Our first night, once getting the kids to bed, we heard a rustling in the trees as we were relaxing and having a chat. We shone a light and saw our first
Western ringtail possum (Pseudocheirus occidentalis). This turned out to be a nightly occurrence as we were in pretty good Peppermint tree habitat.

The Western ringtail possum are now critically endangered through a combination of habitat loss, predation by cats & foxes and car strike as they have to travel on the ground & cross roads due to loss of trees. While I don’t distrust the science, it is hard to get into your head that something you see somewhat easily in the right habitat, is actually struggling for survival. This species unfortunately makes 11th place onto the top 20 Australian mammal species likely to go extinct with a 25% chance of losing them forever.

Western ringtail possum @ Busselton

Another night a few of the blokes went to the Possum spotlighting trail leaving the kids asleep. It’s a 1.5 km walk set up especially for night time with reflective trail markers. I have blogged on this trail before.

We saw 30 odd ringtails, 15 Common brushtail possums (Trichosurus vulpecula), 5 or so Western Grey Kangaroos (Macropus fuliginosus) but no rarer species that have been seen here such as Bush rat or Brush-tail phascogale.

I used my Echo Meter Touch 2 bat detector but no bats were heard. I did however find this Moaning frog (Heleioporus eyrei) – picking it up with reflective eye shine.

Moaning frog @ Possum spotlighting trail, Busselton

We also spent time snorkeling along the beach near the campsite and had some fun with an underwater camera. Look at the top left picture – can you see the flounder? The same fish is in the image below while moving.

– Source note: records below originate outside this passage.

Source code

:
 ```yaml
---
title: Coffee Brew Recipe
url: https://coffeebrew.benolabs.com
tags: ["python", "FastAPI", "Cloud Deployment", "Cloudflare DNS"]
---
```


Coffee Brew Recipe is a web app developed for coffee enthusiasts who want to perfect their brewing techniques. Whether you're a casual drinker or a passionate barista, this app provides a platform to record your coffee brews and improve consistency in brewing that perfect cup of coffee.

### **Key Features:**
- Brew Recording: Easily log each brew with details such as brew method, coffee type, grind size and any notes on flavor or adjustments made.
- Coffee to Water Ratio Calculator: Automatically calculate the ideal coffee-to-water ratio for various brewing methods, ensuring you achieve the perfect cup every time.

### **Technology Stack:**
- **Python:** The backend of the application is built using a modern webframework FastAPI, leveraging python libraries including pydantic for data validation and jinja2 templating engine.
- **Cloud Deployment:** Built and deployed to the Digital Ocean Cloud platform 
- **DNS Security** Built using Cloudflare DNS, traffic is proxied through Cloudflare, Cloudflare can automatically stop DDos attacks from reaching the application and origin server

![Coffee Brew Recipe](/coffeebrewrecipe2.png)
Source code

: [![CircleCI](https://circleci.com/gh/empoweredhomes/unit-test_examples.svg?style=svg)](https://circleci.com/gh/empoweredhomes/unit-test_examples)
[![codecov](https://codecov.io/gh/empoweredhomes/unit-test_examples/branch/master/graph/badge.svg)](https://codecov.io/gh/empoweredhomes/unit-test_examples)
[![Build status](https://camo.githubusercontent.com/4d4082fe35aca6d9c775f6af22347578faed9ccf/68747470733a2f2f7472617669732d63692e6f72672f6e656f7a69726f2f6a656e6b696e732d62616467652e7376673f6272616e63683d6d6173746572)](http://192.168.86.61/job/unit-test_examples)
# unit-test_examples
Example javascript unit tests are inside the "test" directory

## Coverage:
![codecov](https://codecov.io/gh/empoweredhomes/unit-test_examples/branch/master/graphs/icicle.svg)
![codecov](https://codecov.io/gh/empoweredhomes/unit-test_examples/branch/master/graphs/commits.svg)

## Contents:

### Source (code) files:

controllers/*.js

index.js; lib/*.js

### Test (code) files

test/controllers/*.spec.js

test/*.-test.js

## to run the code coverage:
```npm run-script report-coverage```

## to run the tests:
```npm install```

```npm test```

One of the last evenings we kept the kids up and took them spotlighting just as it got dark – all were excited especially my 2 year old Sienna who had never been before but heard stories from her big brother! There were 7 kids from our group but we collected a fair few other kids from around the campsite. We saw about 8 possums all up and the kids had a great time & learnt about wildlife!